| Exercise |
Set down a true copy of the data, with all pictures left out.

··········

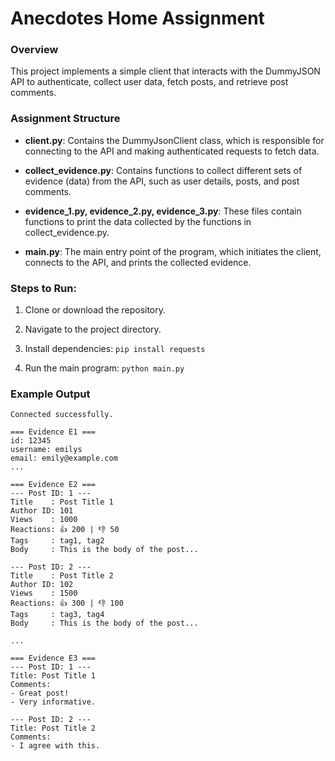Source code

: # Anecdotes Home Assignment

### Overview
This project implements a simple client that interacts with the DummyJSON API to authenticate, collect user data, fetch posts, and retrieve post comments.

### Assignment Structure
- **client.py**: Contains the DummyJsonClient class, which is responsible for connecting to the API and making authenticated requests to fetch data.

- **collect_evidence.py**: Contains functions to collect different sets of evidence (data) from the API, such as user details, posts, and post comments.

- **evidence_1.py, evidence_2.py, evidence_3.py**: These files contain functions to print the data collected by the functions in collect_evidence.py.

- **main.py**: The main entry point of the program, which initiates the client, connects to the API, and prints the collected evidence.

### Steps to Run:
1. Clone or download the repository.

2. Navigate to the project directory.

3. Install dependencies:
`pip install requests`

4. Run the main program:
`python main.py`

### Example Output

```
Connected successfully.

=== Evidence E1 ===
id: 12345
username: emilys
email: emily@example.com
...

=== Evidence E2 ===
--- Post ID: 1 ---
Title    : Post Title 1
Author ID: 101
Views    : 1000
Reactions: 👍 200 | 👎 50
Tags     : tag1, tag2
Body     : This is the body of the post...

--- Post ID: 2 ---
Title    : Post Title 2
Author ID: 102
Views    : 1500
Reactions: 👍 300 | 👎 100
Tags     : tag3, tag4
Body     : This is the body of the post...

...

=== Evidence E3 ===
--- Post ID: 1 ---
Title: Post Title 1
Comments:
- Great post!
- Very informative.

--- Post ID: 2 ---
Title: Post Title 2
Comments:
- I agree with this.
```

··········

| Solution to the problem |
Source code

: # Anecdotes Home Assignment

### Overview
This project implements a simple client that interacts with the DummyJSON API to authenticate, collect user data, fetch posts, and retrieve post comments.

### Assignment Structure
- **client.py**: Contains the DummyJsonClient class, which is responsible for connecting to the API and making authenticated requests to fetch data.

- **collect_evidence.py**: Contains functions to collect different sets of evidence (data) from the API, such as user details, posts, and post comments.

- **evidence_1.py, evidence_2.py, evidence_3.py**: These files contain functions to print the data collected by the functions in collect_evidence.py.

- **main.py**: The main entry point of the program, which initiates the client, connects to the API, and prints the collected evidence.

### Steps to Run:
1. Clone or download the repository.

2. Navigate to the project directory.

3. Install dependencies:
`pip install requests`

4. Run the main program:
`python main.py`

### Example Output

```
Connected successfully.

=== Evidence E1 ===
id: 12345
username: emilys
email: emily@example.com
...

=== Evidence E2 ===
--- Post ID: 1 ---
Title    : Post Title 1
Author ID: 101
Views    : 1000
Reactions: 👍 200 | 👎 50
Tags     : tag1, tag2
Body     : This is the body of the post...

--- Post ID: 2 ---
Title    : Post Title 2
Author ID: 102
Views    : 1500
Reactions: 👍 300 | 👎 100
Tags     : tag3, tag4
Body     : This is the body of the post...

...

=== Evidence E3 ===
--- Post ID: 1 ---
Title: Post Title 1
Comments:
- Great post!
- Very informative.

--- Post ID: 2 ---
Title: Post Title 2
Comments:
- I agree with this.
```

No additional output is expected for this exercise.